Others, such as Gross and Eisenberg (2007) and Tanimoto (2004) have argued for transparency and realism in the design of objects for children, rather than the ambiguity of magical metaphors. We agree with this argument for better communication of the methods and capabilities of digital devices, particularly in relation to the consequences of sensing and surveillance. However, we also believe that such approaches do not necessarily need to be traded-off between magical experiences and transparency. Given the enthusiasm expressed by the children in our study towards seeing inside devices and learning how they work, it seems that one central principle of magic may not apply in this context – children can enjoy the magical effects afforded by technology whilst also observing the methods that created them. Knowing how the trick is done does not necessarily spoil the experience. Likewise, devices could provide more information themselves about how they work and what their sensing capabilities are. This is particularly relevant to smart speakers and voice assistants.

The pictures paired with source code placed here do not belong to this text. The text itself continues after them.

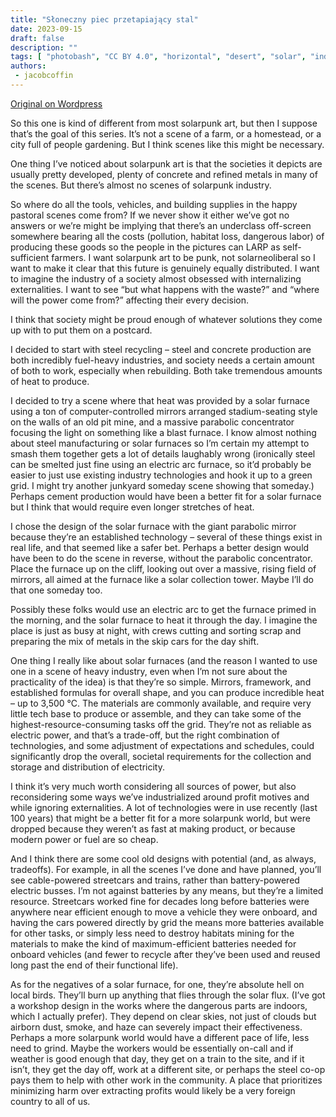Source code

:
 ```yaml
---
title: "Słoneczny piec przetapiający stal"
date: 2023-09-15
draft: false
description: ""
tags: [ "photobash", "CC BY 4.0", "horizontal", "desert", "solar", "industry"]
authors:
 - jacobcoffin
---
```


[Original on Wordpress](https://jacobcoffinwrites.wordpress.com/2023/09/15/solar-furnace-steel-recycling-photobash/)

So this one is kind of different from most solarpunk art, but then I suppose that’s the goal of this series. It’s not a scene of a farm, or a homestead, or a city full of people gardening. But I think scenes like this might be necessary.

One thing I’ve noticed about solarpunk art is that the societies it depicts are usually pretty developed, plenty of concrete and refined metals in many of the scenes. But there’s almost no scenes of solarpunk industry.

So where do all the tools, vehicles, and building supplies in the happy pastoral scenes come from? If we never show it either we’ve got no answers or we’re might be implying that there’s an underclass off-screen somewhere bearing all the costs (pollution, habitat loss, dangerous labor) of producing these goods so the people in the pictures can LARP as self-sufficient farmers. I want solarpunk art to be punk, not solarneoliberal so I want to make it clear that this future is genuinely equally distributed. I want to imagine the industry of a society almost obsessed with internalizing externalities. I want to see “but what happens with the waste?” and “where will the power come from?” affecting their every decision.

I think that society might be proud enough of whatever solutions they come up with to put them on a postcard.

I decided to start with steel recycling – steel and concrete production are both incredibly fuel-heavy industries, and society needs a certain amount of both to work, especially when rebuilding. Both take tremendous amounts of heat to produce.

I decided to try a scene where that heat was provided by a solar furnace using a ton of computer-controlled mirrors arranged stadium-seating style on the walls of an old pit mine, and a massive parabolic concentrator focusing the light on something like a blast furnace. I know almost nothing about steel manufacturing or solar furnaces so I’m certain my attempt to smash them together gets a lot of details laughably wrong (ironically steel can be smelted just fine using an electric arc furnace, so it’d probably be easier to just use existing industry technologies and hook it up to a green grid. I might try another junkyard someday scene showing that someday.) Perhaps cement production would have been a better fit for a solar furnace but I think that would require even longer stretches of heat.

I chose the design of the solar furnace with the giant parabolic mirror because they’re an established technology – several of these things exist in real life, and that seemed like a safer bet. Perhaps a better design would have been to do the scene in reverse, without the parabolic concentrator. Place the furnace up on the cliff, looking out over a massive, rising field of mirrors, all aimed at the furnace like a solar collection tower. Maybe I’ll do that one someday too.

Possibly these folks would use an electric arc to get the furnace primed in the morning, and the solar furnace to heat it through the day. I imagine the place is just as busy at night, with crews cutting and sorting scrap and preparing the mix of metals in the skip cars for the day shift.

One thing I really like about solar furnaces (and the reason I wanted to use one in a scene of heavy industry, even when I’m not sure about the practicality of the idea) is that they’re so simple. Mirrors, framework, and established formulas for overall shape, and you can produce incredible heat – up to 3,500 °C. The materials are commonly available, and require very little tech base to produce or assemble, and they can take some of the highest-resource-consuming tasks off the grid. They’re not as reliable as electric power, and that’s a trade-off, but the right combination of technologies, and some adjustment of expectations and schedules, could significantly drop the overall, societal requirements for the collection and storage and distribution of electricity.

I think it’s very much worth considering all sources of power, but also reconsidering some ways we’ve industrialized around profit motives and while ignoring externalities. A lot of technologies were in use recently (last 100 years) that might be a better fit for a more solarpunk world, but were dropped because they weren’t as fast at making product, or because modern power or fuel are so cheap.

And I think there are some cool old designs with potential (and, as always, tradeoffs). For example, in all the scenes I’ve done and have planned, you’ll see cable-powered streetcars and trains, rather than battery-powered electric busses. I’m not against batteries by any means, but they’re a limited resource. Streetcars worked fine for decades long before batteries were anywhere near efficient enough to move a vehicle they were onboard, and having the cars powered directly by grid the means more batteries available for other tasks, or simply less need to destroy habitats mining for the materials to make the kind of maximum-efficient batteries needed for onboard vehicles (and fewer to recycle after they’ve been used and reused long past the end of their functional life).

As for the negatives of a solar furnace, for one, they’re absolute hell on local birds. They’ll burn up anything that flies through the solar flux. (I’ve got a workshop design in the works where the dangerous parts are indoors, which I actually prefer). They depend on clear skies, not just of clouds but airborn dust, smoke, and haze can severely impact their effectiveness. Perhaps a more solarpunk world would have a different pace of life, less need to grind. Maybe the workers would be essentially on-call and if weather is good enough that day, they get on a train to the site, and if it isn’t, they get the day off, work at a different site, or perhaps the steel co-op pays them to help with other work in the community. A place that prioritizes minimizing harm over extracting profits would likely be a very foreign country to all of us.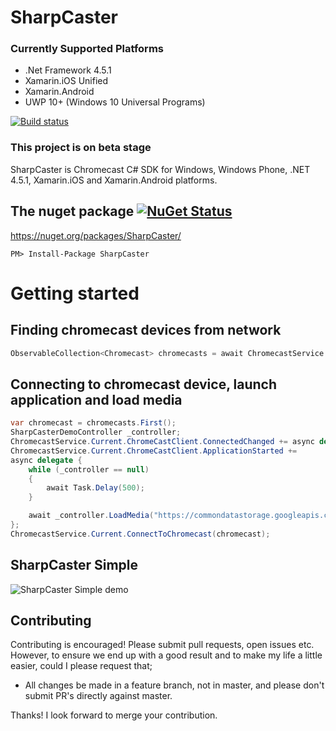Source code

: # SharpCaster

### Currently Supported Platforms
* .Net Framework 4.5.1
* Xamarin.iOS Unified
* Xamarin.Android
* UWP 10+ (Windows 10 Universal Programs)

[![Build status](https://ci.appveyor.com/api/projects/status/myew8u24ry7dbdm0/branch/master?svg=true)](https://ci.appveyor.com/project/tapanila/sharpcaster)

### This project is on beta stage

SharpCaster is Chromecast C# SDK for Windows, Windows Phone, .NET 4.5.1, Xamarin.iOS and Xamarin.Android platforms.

## The nuget package  [![NuGet Status](http://img.shields.io/nuget/v/SharpCaster.svg?style=flat)](https://www.nuget.org/packages/SharpCaster/)

https://nuget.org/packages/SharpCaster/

    PM> Install-Package SharpCaster

# Getting started

## Finding chromecast devices from network
```cs
ObservableCollection<Chromecast> chromecasts = await ChromecastService.Current.StartLocatingDevices();
```
## Connecting to chromecast device, launch application and load media
```cs
var chromecast = chromecasts.First();
SharpCasterDemoController _controller;
ChromecastService.Current.ChromeCastClient.ConnectedChanged += async delegate { if (_controller == null)_controller = await ChromecastService.Current.ChromeCastClient.LaunchSharpCaster(); };
ChromecastService.Current.ChromeCastClient.ApplicationStarted += 
async delegate { 
	while (_controller == null)
	{
		await Task.Delay(500);
	}

	await _controller.LoadMedia("https://commondatastorage.googleapis.com/gtv-videos-bucket/CastVideos/mp4/DesigningForGoogleCast.mp4", "video/mp4");
};
ChromecastService.Current.ConnectToChromecast(chromecast);
```    

## SharpCaster Simple

![SharpCaster Simple demo](https://raw.githubusercontent.com/tapanila/SharpCaster/master/Assets/SharpCaster.Simple.Demo.gif)

## Contributing
Contributing is encouraged! Please submit pull requests, open issues etc. However, to ensure we end up with a good result and to make my life a little easier, could I please request that;

* All changes be made in a feature branch, not in master, and please don't submit PR's directly against master.

Thanks! I look forward to merge your contribution.
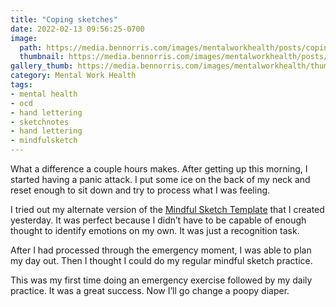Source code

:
 ```yaml
---
title: "Coping sketches"
date: 2022-02-13 09:56:25-0700
image: 
  path: https://media.bennorris.com/images/mentalworkhealth/posts/coping-sketches.jpg
  thumbnail: https://media.bennorris.com/images/mentalworkhealth/posts/thumbnails/coping-sketches.jpg
gallery_thumb: https://media.bennorris.com/images/mentalworkhealth/thumbs/coping-sketches.jpg
category: Mental Work Health
tags:
- mental health
- ocd
- hand lettering
- sketchnotes
- hand lettering
- mindfulsketch
---
```


What a difference a couple hours makes. After getting up this morning, I started having a panic attack. I put some ice on the back of my neck and reset enough to sit down and try to process what I was feeling.

I tried out my alternate version of the [Mindful Sketch Template](https://bennorris.com/mindful-sketch-template/) that I created yesterday. It was perfect because I didn’t have to be capable of enough thought to identify emotions on my own. It was just a recognition task.

After I had processed through the emergency moment, I was able to plan my day out. Then I thought I could do my regular mindful sketch practice.

This was my first time doing an emergency exercise followed by my daily practice. It was a great success. Now I’ll go change a poopy diaper.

Finally, we are also happy to note that this month the UK Information Commissioner’s development of a code of practice for age-appropriate design also forces changes to the commercial side of data collection in relation to these sensors too. It is now no longer acceptable for companies to collect information that is deemed unnecessary for the task being carried out by the child user. Holding organizations to account in this way, while also providing children with greater media literacy in relation to the sensors and their works, provides a two-pronged approach to the many issues at stake in children’s lives being surveilled by tech companies and more.
Footnotes
Appendix
Workshop 2 plan and field questions.
10 mins |
Discussion | • How does your device sense movement/sound? • How would you know what was inside a device? • [Show image inside device] • Have you ever taken anything apart? • What do you think the components are? |
10 mins |
Discussion | • Did you think of any ways you could fool your device? • [Show examples from tool kit] • If you could build a tool which helped you fool your device, or stop it sensing you, what would it do? |
10 mins |
Drawing | • Can you draw a picture of a tool which would help you fool your device or stop it sensing you? • It doesn’t have to work. You can use your imagination. |
20 mins |
Making | • Using the materials provided, can you make a model of your tool? |
10 mins |
Discussion | • Show the models that have been made, and describe/demonstrate how they would work • Capture images using the webcam and ask for other photos to be emailed |
10 mins |
Discussion | • Would you use a tool like this? • What would you use it for? • How do you feel about the sensors on your device? |
Funding
This research received funding from the EPSRC Human Data Interaction Network, and there is no conflict of interest.